Brittany: What has been one of your proudest accomplishments as a staff member with City Year?

Alexis: “This one’s really hard! To answer it generally, I think that any time I’ve been able to build something— like what I mentioned earlier about working on a team my first AmeriCorps year — or that I’ve taken something from an idea to full fruition has been a huge accomplishment. I think in some ways my experience here has helped me find my voice as a professional, and that’s really important to me. I’ve done so many cool things. When I was with Voices for National Service, I worked on a project to publish a collection of stories about national service. I didn’t have any knowledge or experience in book publishing, and that was really cool because I was able to research a process that I didn’t know anything about, so I’m pretty proud of my contributions to that. And afterwards, we got a physical copy of the book!”

Thank you, Alexis, we truly appreciate you taking time out of your day to share your experience with us. Before we say goodbye, check out Alexis’s fun fact from her service year in Philadelphia and the variety of positions she’s held in City Year.


Fun Fact

“In Philly, I was in a ‘City Year Choir’ where we sang the national anthem at a Philadelphia Eagles game. It was so cool! I had never been to a professional football game before. Also I would have never done anything like that by myself so the fact that it was a choir was exactly my speed!”

Alexis at an Eagles game during her first AmeriCorps year.
Alexis at the Eagles game where she sang the national anthem with the choir.


City Year History

“I served in 2012-2013 in Philadelphia in a 7th grade classroom.
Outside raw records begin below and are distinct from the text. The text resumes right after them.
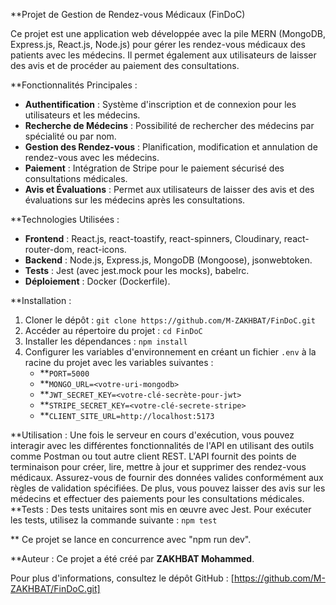 **Projet de Gestion de Rendez-vous Médicaux (FinDoC)

Ce projet est une application web développée avec la pile MERN (MongoDB, Express.js, React.js, Node.js) pour gérer les rendez-vous médicaux des patients avec les médecins. Il permet également aux utilisateurs de laisser des avis et de procéder au paiement des consultations.

**Fonctionnalités Principales :
- **Authentification** : Système d'inscription et de connexion pour les utilisateurs et les médecins.
- **Recherche de Médecins** : Possibilité de rechercher des médecins par spécialité ou par nom.
- **Gestion des Rendez-vous** : Planification, modification et annulation de rendez-vous avec les médecins.
- **Paiement** : Intégration de Stripe pour le paiement sécurisé des consultations médicales.
- **Avis et Évaluations** : Permet aux utilisateurs de laisser des avis et des évaluations sur les médecins après les consultations.

**Technologies Utilisées :
- **Frontend** : React.js, react-toastify, react-spinners, Cloudinary, react-router-dom, react-icons.
- **Backend** : Node.js, Express.js, MongoDB (Mongoose), jsonwebtoken.
- **Tests** : Jest (avec jest.mock pour les mocks), babelrc.
- **Déploiement** : Docker (Dockerfile).

 **Installation :
1. Cloner le dépôt : `git clone https://github.com/M-ZAKHBAT/FinDoC.git`
2. Accéder au répertoire du projet : `cd FinDoC`
3. Installer les dépendances : `npm install`
4. Configurer les variables d'environnement en créant un fichier `.env` à la racine du projet avec les variables suivantes :
   - **`PORT=5000`
   - **`MONGO_URL=<votre-uri-mongodb>`
   - **`JWT_SECRET_KEY=<votre-clé-secrète-pour-jwt>`
   - **`STRIPE_SECRET_KEY=<votre-clé-secrete-stripe>`
   - **`CLIENT_SITE_URL=http://localhost:5173`

**Utilisation :
Une fois le serveur en cours d'exécution, vous pouvez interagir avec les différentes fonctionnalités de l'API en utilisant des outils comme Postman ou tout autre client REST. L'API fournit des points de terminaison pour créer, lire, mettre à jour et supprimer des rendez-vous médicaux. Assurez-vous de fournir des données valides conformément aux règles de validation spécifiées. De plus, vous pouvez laisser des avis sur les médecins et effectuer des paiements pour les consultations médicales.
**Tests :
Des tests unitaires sont mis en œuvre avec Jest. Pour exécuter les tests, utilisez la commande suivante : `npm test`

** Ce projet se lance en concurrence avec "npm run dev".

**Auteur :
Ce projet a été créé par **ZAKHBAT Mohammed**.

Pour plus d'informations, consultez le dépôt GitHub : 
[https://github.com/M-ZAKHBAT/FinDoC.git]

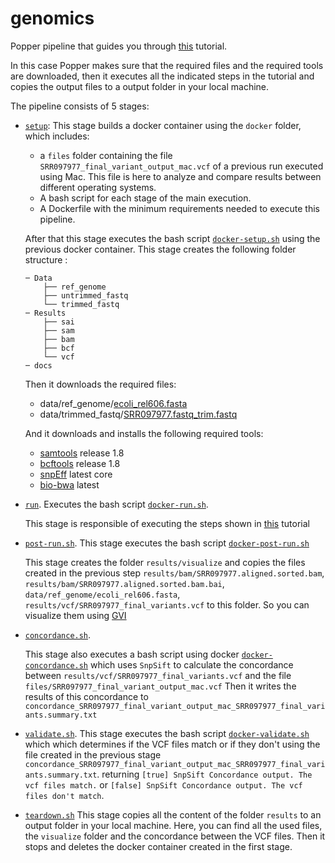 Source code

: # genomics

Popper pipeline that guides you through [this](https://jasonjwilliamsny.github.io/wrangling-genomics/01-automating_a_workflow.html) tutorial.

In this case Popper makes sure that the required files 
and the required tools are downloaded, then it executes 
all the indicated steps in the tutorial and copies the 
output files to a output folder in your local machine.

The pipeline consists of 5 stages: 

  * [`setup`](./setup.sh): 
    This stage builds a docker container 
    using the `docker` folder, which includes:
     
    * a `files` folder containing
    the file `SRR097977_final_variant_output_mac.vcf` of a previous run
    executed using Mac. This file is here to analyze and compare results between
    different operating systems. 
    * A bash script for each stage of the main execution.
    * A Dockerfile with the minimum requirements needed to execute
    this pipeline.
    
    After that this stage executes the bash script [`docker-setup.sh`](./docker/docker-setup.sh)
    using the previous docker container. This stage creates the following 
    folder structure :
    
        ─ Data
            ├── ref_genome
            ├── untrimmed_fastq
            └── trimmed_fastq
        ─ Results
            ├── sai
            ├── sam
            ├── bam
            ├── bcf
            └── vcf
        ─ docs
            
    Then it downloads the required files: 
    * data/ref_genome/[ecoli_rel606.fasta](https://osf.io/vua9t)
    * data/trimmed_fastq/[SRR097977.fastq_trim.fastq](https://osf.io/w7gp2)
    
    And it downloads and installs the following required tools: 
    * [samtools](https://github.com/samtools/samtools) release 1.8
    * [bcftools](https://github.com/samtools/bcftools) release 1.8
    * [snpEff](http://sourceforge.net/projects/snpeff) latest core
    * [bio-bwa](https://sourceforge.net/projects/bio-bwa) latest

    
  * [`run`](./run.sh). 
    Executes the bash script [`docker-run.sh`](./docker/docker-run.sh).
    
    This stage is responsible of executing the steps shown in [this](https://jasonjwilliamsny.github.io/wrangling-genomics/01-automating_a_workflow.html) tutorial  
  
  * [`post-run.sh`](./post-run.sh). 
    This stage executes the bash script [`docker-post-run.sh`](./docker/docker-post-run.sh)
    
    This stage creates the folder `results/visualize` and copies the files
     created in the previous step
    `results/bam/SRR097977.aligned.sorted.bam`, `results/bam/SRR097977.aligned.sorted.bam.bai`,
    `data/ref_genome/ecoli_rel606.fasta`, `results/vcf/SRR097977_final_variants.vcf`
    to this folder. So you can visualize them using
    [GVI](http://software.broadinstitute.org/software/igv/home)
    
  * [`concordance.sh`](./concordance.sh). 
  
    This stage also executes a bash script using docker [`docker-concordance.sh`](./docker/docker-concordance.sh)
    which uses `SnpSift` to calculate the concordance between `results/vcf/SRR097977_final_variants.vcf`
    and the file `files/SRR097977_final_variant_output_mac.vcf`
    Then it writes the results of this concordance to `concordance_SRR097977_final_variant_output_mac_SRR097977_final_variants.summary.txt`
  * [`validate.sh`](./validate.sh). 
    This stage executes the bash script [`docker-validate.sh`](./docker/docker-validate.sh) which
    which determines if the VCF files match or if they don't using the file created in the previous stage `concordance_SRR097977_final_variant_output_mac_SRR097977_final_variants.summary.txt`.
    returning `[true] SnpSift Concordance output. The vcf files match.` or `[false] SnpSift Concordance output. The vcf files don't match`.
       
  * [`teardown.sh`](./teardown.sh) 
    This stage copies all the content of the folder `results` to an output folder in your local machine.
    Here, you can find all the used files, the `visualize` folder and the concordance between the VCF files.
    Then it stops and deletes the docker container created in the first stage. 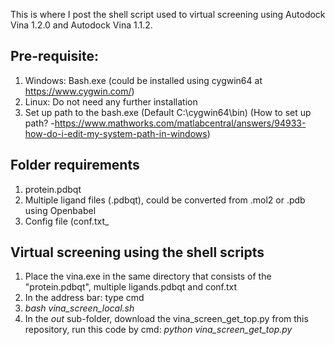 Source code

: This is where I post the shell script used to virtual screening using Autodock Vina 1.2.0 and Autodock Vina 1.1.2.
## Pre-requisite: 
1. Windows: Bash.exe (could be installed using cygwin64 at https://www.cygwin.com/)
2. Linux: Do not need any further installation
3. Set up path to the bash.exe (Default C:\cygwin64\bin) (How to set up path? -https://www.mathworks.com/matlabcentral/answers/94933-how-do-i-edit-my-system-path-in-windows)

## Folder requirements
1. protein.pdbqt
2. Multiple ligand files (.pdbqt), could be converted from .mol2 or .pdb using Openbabel
3. Config file (conf.txt_

## Virtual screening using the shell scripts
1. Place the vina.exe in the same directory that consists of the "protein.pdbqt", multiple ligands.pdbqt and conf.txt
2. In the address bar: type cmd
3. _bash vina_screen_local.sh_
4. In the *out* sub-folder, download the vina_screen_get_top.py from this repository, run this code by cmd:
_python vina_screen_get_top.py_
Then I was on TCF 7 in 2013-2014. After that, I was a part of the HQ Public Affairs team for three years, and then I came to City Year New York. I was the Senior Manager of Events and Marketing for about two years, and now I’ve recently transitioned into my current position here in NY. So I’m maybe in my 7th year or 8th year!”


Thanks for joining us!

Care Force ACMs finish up a carpet ball set that was made as part of a service event.
Care Force ACMs finish up a carpet ball set that was made as part of a service event.


This conversation originally took place on 2/28/2020.